I blinked. I didn’t know if that was comforting or ominous. But it was a rare moment of something close to connection. I nodded.

‘Let’s get out of here,’ she said, standing. ‘We’re not done yet.’

There was no stylish lunch café. Instead, Bunny pulled into a petrol station, handed me a five-dollar bill, and told me to grab pork scratchings and a couple of sodas.

Back in the car, we roared further down the freeway with a torn-open bag of pork crackling between us, sipping from cold Coke cans.

‘God, I think I missed the exit,’ Bunny muttered. ‘Grab the map from the glove box, will you?’

Inside was a crumpled road map of Northern California, half of it torn along the folds. I was squinting at the highway routes when Bunny suddenly accelerated, cutting across lanes like a rally driver.

‘Bunny, it’s a police…’

Too late. The black-and-white CHP cruiser swerved out of our lane, then tucked in neatly behind us. Its siren whooped to life.

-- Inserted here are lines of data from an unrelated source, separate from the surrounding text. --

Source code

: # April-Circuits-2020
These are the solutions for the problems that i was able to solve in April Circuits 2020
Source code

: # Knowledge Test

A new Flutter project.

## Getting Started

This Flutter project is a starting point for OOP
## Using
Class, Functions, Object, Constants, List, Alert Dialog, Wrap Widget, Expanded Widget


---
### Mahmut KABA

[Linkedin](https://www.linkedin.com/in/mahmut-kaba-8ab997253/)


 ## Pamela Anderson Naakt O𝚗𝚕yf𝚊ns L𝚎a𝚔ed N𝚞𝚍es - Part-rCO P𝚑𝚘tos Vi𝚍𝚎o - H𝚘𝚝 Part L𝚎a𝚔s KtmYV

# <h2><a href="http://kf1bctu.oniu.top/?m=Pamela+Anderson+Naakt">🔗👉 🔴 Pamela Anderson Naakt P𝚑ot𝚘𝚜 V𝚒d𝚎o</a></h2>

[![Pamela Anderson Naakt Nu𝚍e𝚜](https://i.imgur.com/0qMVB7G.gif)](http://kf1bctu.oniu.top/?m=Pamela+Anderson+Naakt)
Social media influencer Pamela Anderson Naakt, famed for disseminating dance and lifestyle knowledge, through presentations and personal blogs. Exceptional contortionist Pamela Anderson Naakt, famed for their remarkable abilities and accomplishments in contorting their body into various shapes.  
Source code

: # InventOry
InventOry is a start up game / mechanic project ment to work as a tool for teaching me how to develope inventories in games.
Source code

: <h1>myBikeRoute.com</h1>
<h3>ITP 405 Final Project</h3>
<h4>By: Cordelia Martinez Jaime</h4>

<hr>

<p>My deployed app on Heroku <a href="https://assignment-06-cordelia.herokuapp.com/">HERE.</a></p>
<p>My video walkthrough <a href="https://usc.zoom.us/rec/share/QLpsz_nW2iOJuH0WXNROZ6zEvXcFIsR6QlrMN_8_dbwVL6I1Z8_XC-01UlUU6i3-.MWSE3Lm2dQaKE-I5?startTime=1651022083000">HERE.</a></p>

We pulled over, tyres kicking up clouds of dust. My heart was thudding against my ribs.

‘Tell him we’re lost in that accent of yours,’ Bunny hissed, winding down the window.

The officer stepped out, mirrored sunglasses in place, a golden badge on his chest and handcuffs swinging at his belt.

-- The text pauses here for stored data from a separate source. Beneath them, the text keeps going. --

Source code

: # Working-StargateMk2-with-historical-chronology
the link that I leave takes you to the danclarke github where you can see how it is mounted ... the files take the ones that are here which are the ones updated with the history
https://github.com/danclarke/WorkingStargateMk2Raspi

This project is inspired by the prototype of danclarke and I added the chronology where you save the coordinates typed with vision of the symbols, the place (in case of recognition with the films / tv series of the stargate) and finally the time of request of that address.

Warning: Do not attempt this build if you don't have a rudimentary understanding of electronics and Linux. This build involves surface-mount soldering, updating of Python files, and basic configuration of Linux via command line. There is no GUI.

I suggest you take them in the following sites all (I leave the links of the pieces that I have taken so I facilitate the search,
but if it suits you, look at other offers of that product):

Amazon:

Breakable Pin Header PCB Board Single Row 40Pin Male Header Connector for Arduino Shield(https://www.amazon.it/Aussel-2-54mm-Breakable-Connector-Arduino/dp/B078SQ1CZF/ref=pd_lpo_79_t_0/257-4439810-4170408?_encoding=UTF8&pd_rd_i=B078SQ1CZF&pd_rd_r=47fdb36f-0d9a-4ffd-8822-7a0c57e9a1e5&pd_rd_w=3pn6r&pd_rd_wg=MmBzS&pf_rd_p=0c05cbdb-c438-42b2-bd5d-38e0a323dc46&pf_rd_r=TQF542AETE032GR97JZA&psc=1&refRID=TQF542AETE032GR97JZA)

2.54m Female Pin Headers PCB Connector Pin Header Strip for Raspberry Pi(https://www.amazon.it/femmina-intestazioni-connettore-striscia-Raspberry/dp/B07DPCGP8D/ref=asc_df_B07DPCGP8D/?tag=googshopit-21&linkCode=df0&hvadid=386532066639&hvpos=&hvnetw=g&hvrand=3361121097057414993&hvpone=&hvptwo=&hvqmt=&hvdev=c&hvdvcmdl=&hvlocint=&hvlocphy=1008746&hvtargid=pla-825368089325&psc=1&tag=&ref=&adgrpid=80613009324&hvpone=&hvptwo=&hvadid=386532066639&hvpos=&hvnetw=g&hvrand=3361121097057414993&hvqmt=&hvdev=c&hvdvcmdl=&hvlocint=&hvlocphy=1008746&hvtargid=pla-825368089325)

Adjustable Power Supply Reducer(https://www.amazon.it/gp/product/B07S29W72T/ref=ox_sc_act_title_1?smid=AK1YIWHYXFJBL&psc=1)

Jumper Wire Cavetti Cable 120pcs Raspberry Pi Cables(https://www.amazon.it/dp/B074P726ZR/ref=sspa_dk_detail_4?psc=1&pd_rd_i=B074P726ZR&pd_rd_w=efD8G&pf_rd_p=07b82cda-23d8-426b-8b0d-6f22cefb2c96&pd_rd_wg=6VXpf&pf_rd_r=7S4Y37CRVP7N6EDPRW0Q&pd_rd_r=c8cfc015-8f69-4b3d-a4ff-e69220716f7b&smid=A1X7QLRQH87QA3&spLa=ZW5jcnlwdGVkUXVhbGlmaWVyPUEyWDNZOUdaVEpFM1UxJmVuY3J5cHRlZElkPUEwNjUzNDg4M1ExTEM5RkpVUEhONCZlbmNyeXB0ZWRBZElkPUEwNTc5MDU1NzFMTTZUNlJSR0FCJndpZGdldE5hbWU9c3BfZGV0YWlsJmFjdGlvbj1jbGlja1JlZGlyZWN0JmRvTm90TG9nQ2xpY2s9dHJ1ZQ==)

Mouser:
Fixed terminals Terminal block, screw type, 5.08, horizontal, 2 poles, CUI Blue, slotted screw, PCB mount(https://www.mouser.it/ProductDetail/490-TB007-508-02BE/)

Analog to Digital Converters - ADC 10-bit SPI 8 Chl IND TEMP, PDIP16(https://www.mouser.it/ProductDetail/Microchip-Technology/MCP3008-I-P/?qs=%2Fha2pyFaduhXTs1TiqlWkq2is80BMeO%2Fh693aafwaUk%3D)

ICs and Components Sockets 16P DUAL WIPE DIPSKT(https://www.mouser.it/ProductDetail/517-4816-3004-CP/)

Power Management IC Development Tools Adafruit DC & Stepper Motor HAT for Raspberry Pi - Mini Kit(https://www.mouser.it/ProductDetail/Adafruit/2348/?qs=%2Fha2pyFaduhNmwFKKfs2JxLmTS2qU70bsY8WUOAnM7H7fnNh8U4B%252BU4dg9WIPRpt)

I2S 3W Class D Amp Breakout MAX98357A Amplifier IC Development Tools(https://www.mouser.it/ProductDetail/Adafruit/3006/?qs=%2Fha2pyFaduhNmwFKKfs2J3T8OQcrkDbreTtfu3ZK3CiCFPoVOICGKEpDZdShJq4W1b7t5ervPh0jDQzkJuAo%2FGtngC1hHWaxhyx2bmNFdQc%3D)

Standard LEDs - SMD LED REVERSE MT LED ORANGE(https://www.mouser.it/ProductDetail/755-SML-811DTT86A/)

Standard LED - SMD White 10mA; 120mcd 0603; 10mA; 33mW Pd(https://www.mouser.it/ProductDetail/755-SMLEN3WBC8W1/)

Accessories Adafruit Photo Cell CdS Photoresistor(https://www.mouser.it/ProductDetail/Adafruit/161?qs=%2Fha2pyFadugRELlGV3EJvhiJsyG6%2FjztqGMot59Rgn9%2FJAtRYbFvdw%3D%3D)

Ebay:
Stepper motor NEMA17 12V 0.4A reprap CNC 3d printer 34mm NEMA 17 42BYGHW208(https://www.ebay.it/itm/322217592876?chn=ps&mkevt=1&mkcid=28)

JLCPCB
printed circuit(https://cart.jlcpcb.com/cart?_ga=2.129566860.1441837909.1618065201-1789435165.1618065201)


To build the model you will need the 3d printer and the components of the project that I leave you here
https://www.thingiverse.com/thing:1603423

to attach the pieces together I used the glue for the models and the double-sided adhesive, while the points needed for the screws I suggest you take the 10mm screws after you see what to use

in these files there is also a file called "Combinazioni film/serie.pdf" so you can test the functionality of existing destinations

Dom and I had grown up on a steady diet of CHiPs and Miami Vice from our family’s limited videotape collection, and as the cop leaned into the window, face blank and unimpressed, I genuinely thought I might faint.

‘I’m so terribly sorry,’ I said, already flushed. ‘We’re… we’re very lost, and my future mother-in-law was hoping you might be able to help.’

The officer looked from me to Bunny. His expression didn’t change. But I swear, beneath the aviators, he was amused.

So was Bunny.

‘You’re good,’ she murmured, as the officer walked back to his car, probably deciding we were more pathetic than criminal.

And just like that, I’d survived my first outing with Bunny Fuller.